“I thought I pretended so beautifully! I thought no one could guess. There is something else I want to explain. That evening last winter when you wanted to see me home—it was not my fault that I disappeared before you came back. Mrs Welsby asked me to take charge of a little girl, and sent me off in a cab.”
“Humph!” exclaimed Mrs Welsby’s brother dryly. “What a comfort it would be if people attended to their own business in this world! And were you sorry, Hope? Were you disappointed?”
“I cried,” said Hope simply; and once again Ralph Merrilies looked round at the other occupants of the stalls and breathed a wish that they were at any other part of the world than just that inhabited by Hope and himself.
At the conclusion of the interval Avice came back to her seat, and looking shyly around, found the answer to her question in two flushed, radiant faces.
“I’m so glad, Hope!” she whispered, pressing her cousin’s hand beneath the shelter of that useful programme. “It is just what I wanted. I helped you a little, didn’t I? I asked him on purpose.”
“I shall love you for it all my life,” said Hope shyly.
“So shall I,” said Ralph; “but—why didn’t you do it sooner?”

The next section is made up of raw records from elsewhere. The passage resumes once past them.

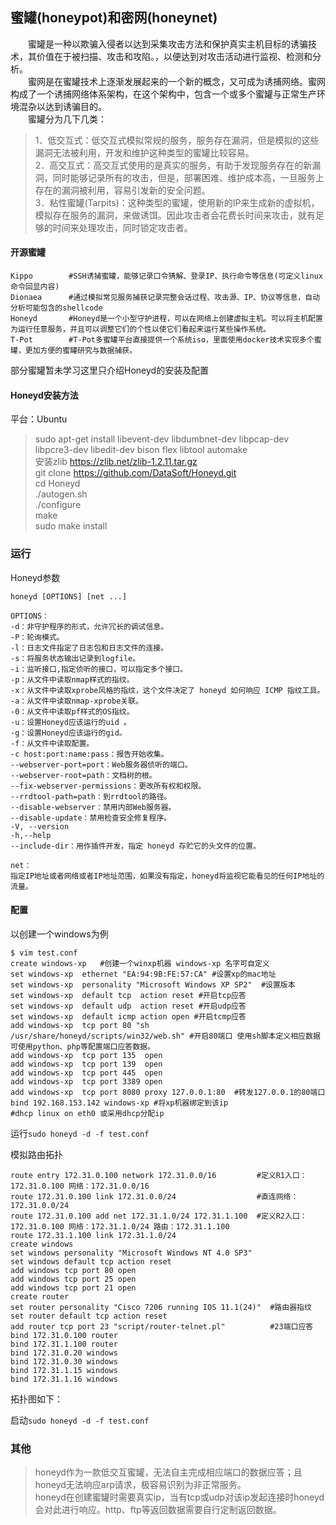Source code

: 
## 蜜罐(honeypot)和密网(honeynet)
&emsp;&emsp;蜜罐是一种以欺骗入侵者以达到采集攻击方法和保护真实主机目标的诱骗技术，其价值在于被扫描、攻击和攻陷。，以便达到对攻击活动进行监视、检测和分析。  
&emsp;&emsp;蜜网是在蜜罐技术上逐渐发展起来的一个新的概念，又可成为诱捕网络。蜜网构成了一个诱捕网络体系架构，在这个架构中，包含一个或多个蜜罐与正常生产环境混杂以达到诱骗目的。  
&emsp;&emsp;蜜罐分为几下几类：
>1．低交互式：低交互式模拟常规的服务，服务存在漏洞，但是模拟的这些漏洞无法被利用，开发和维护这种类型的蜜罐比较容易。   
2．高交互式：高交互式使用的是真实的服务，有助于发现服务存在的新漏洞，同时能够记录所有的攻击，但是，部署困难、维护成本高，一旦服务上存在的漏洞被利用，容易引发新的安全问题。  
3．粘性蜜罐(Tarpits)：这种类型的蜜罐，使用新的IP来生成新的虚拟机，模拟存在服务的漏洞，来做诱饵。因此攻击者会花费长时间来攻击，就有足够的时间来处理攻击，同时锁定攻击者。  


#### 开源蜜罐
```
Kippo        #SSH诱捕蜜罐，能够记录口令猜解、登录IP、执行命令等信息(可定义linux命令回显内容)
Dionaea      #通过模拟常见服务捕获记录完整会话过程、攻击源、IP、协议等信息，自动分析可能包含的shellcode
Honeyd       #Honeyd是一个小型守护进程，可以在网络上创建虚拟主机。可以将主机配置为运行任意服务，并且可以调整它们的个性以使它们看起来运行某些操作系统。
T-Pot        #T-Pot多蜜罐平台直接提供一个系统iso，里面使用docker技术实现多个蜜罐，更加方便的蜜罐研究与数据捕获。
```
部分蜜罐暂未学习这里只介绍Honeyd的安装及配置

#### Honeyd安装方法
平台：Ubuntu
>sudo apt-get install libevent-dev libdumbnet-dev libpcap-dev libpcre3-dev libedit-dev bison flex libtool automake  
安装zlib https://zlib.net/zlib-1.2.11.tar.gz  
git clone https://github.com/DataSoft/Honeyd.git  
cd Honeyd  
./autogen.sh  
./configure  
make  
sudo make install

### 运行
Honeyd参数
```
honeyd [OPTIONS] [net ...]

OPTIONS：
-d：非守护程序的形式，允许冗长的调试信息。
-P：轮询模式。
-l：日志文件指定了日志包和日志文件的连接。
-s：将服务状态输出记录到logfile。
-i：监听接口,指定侦听的接口，可以指定多个接口。
-p：从文件中读取nmap样式的指纹。
-x：从文件中读取xprobe风格的指纹，这个文件决定了 honeyd 如何响应 ICMP 指纹工具。
-a：从文件中读取nmap-xprobe关联。
-0：从文件中读取pf样式的OS指纹。
-u：设置Honeyd应该运行的uid 。
-g：设置Honeyd应该运行的gid。
-f：从文件中读取配置。
-c host:port:name:pass：报告开始收集。
--webserver-port=port：Web服务器侦听的端口。
--webserver-root=path：文档树的根。
--fix-webserver-permissions：更改所有权和权限。
--rrdtool-path=path：到rrdtool的路径。
--disable-webserver：禁用内部Web服务器。
--disable-update：禁用检查安全修复程序。
-V, --version
-h,--help
--include-dir：用作插件开发，指定 honeyd 存贮它的头文件的位置。

net：
指定IP地址或者网络或者IP地址范围，如果没有指定，honeyd将监视它能看见的任何IP地址的流量。
```
#### 配置
以创建一个windows为例
```
$ vim test.conf
create windows-xp   #创建一个winxp机器 windows-xp 名字可自定义
set windows-xp  ethernet "EA:94:9B:FE:57:CA" #设置xp的mac地址
set windows-xp  personality "Microsoft Windows XP SP2"  #设置版本
set windows-xp  default tcp  action reset #开启tcp应答
set windows-xp  default udp  action reset #开启udp应答
set windows-xp  default icmp action open #开启tcmp应答
add windows-xp  tcp port 80 "sh /usr/share/honeyd/scripts/win32/web.sh" #开启80端口 使用sh脚本定义相应数据 可使用python、php等配置端口应答数据。
add windows-xp  tcp port 135  open
add windows-xp  tcp port 139  open
add windows-xp  tcp port 445  open
add windows-xp  tcp port 3389 open
add windows-xp  tcp port 8080 proxy 127.0.0.1:80  #转发127.0.0.1的80端口
bind 192.168.153.142 windows-xp #将xp机器绑定到该ip
#dhcp linux on eth0 或采用dhcp分配ip
```
运行```sudo honeyd -d -f test.conf```

模拟路由拓扑
```
route entry 172.31.0.100 network 172.31.0.0/16         #定义R1入口：172.31.0.100 网络：172.31.0.0/16
route 172.31.0.100 link 172.31.0.0/24                  #直连网络：172.31.0.0/24
route 172.31.0.100 add net 172.31.1.0/24 172.31.1.100  #定义R2入口：172.31.0.100 网络：172.31.1.0/24 路由：172.31.1.100
route 172.31.1.100 link 172.31.1.0/24
create windows
set windows personality "Microsoft Windows NT 4.0 SP3"
set windows default tcp action reset
add windows tcp port 80 open
add windows tcp port 25 open
add windows tcp port 21 open
create router
set router personality "Cisco 7206 running IOS 11.1(24)"  #路由器指纹
set router default tcp action reset
add router tcp port 23 "script/router-telnet.pl"          #23端口应答
bind 172.31.0.100 router
bind 172.31.1.100 router
bind 172.31.0.20 windows
bind 172.31.0.30 windows
bind 172.31.1.15 windows
bind 172.31.1.16 windows
```
拓扑图如下：

启动```sudo honeyd -d -f test.conf```

### 其他
>honeyd作为一款低交互蜜罐，无法自主完成相应端口的数据应答；且honeyd无法响应arp请求，极容易识别为非正常服务。    
honeyd在创建蜜罐时需要真实ip，当有tcp或udp对该ip发起连接时honeyd会对此进行响应。http、ftp等返回数据需要自行定制返回数据。
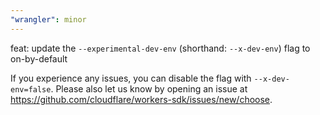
 ```yaml
---
"wrangler": minor
---
```


feat: update the `--experimental-dev-env` (shorthand: `--x-dev-env`) flag to on-by-default

If you experience any issues, you can disable the flag with `--x-dev-env=false`. Please also let us know by opening an issue at https://github.com/cloudflare/workers-sdk/issues/new/choose.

Two hours later Hope ascended the stairs leading to the little flat, having dismissed an unwilling lover who had been anxious to introduce himself to his future sisters-in-law and fix the date of his wedding without a moment’s delay. She tried hard to control her features as she entered the dining-room, and to look less ridiculously happy, but it was of no avail. The girls gaped at her in astonishment as she stood blushing and smiling before them, and Madge cried severely:
“What is the matter! You look mightily pleased with yourself, my dear. What mischief have you been up to this afternoon?”
“Please,” said Hope humbly, “I’ve been getting engaged!” and the scene which followed approached delirium in its excitement.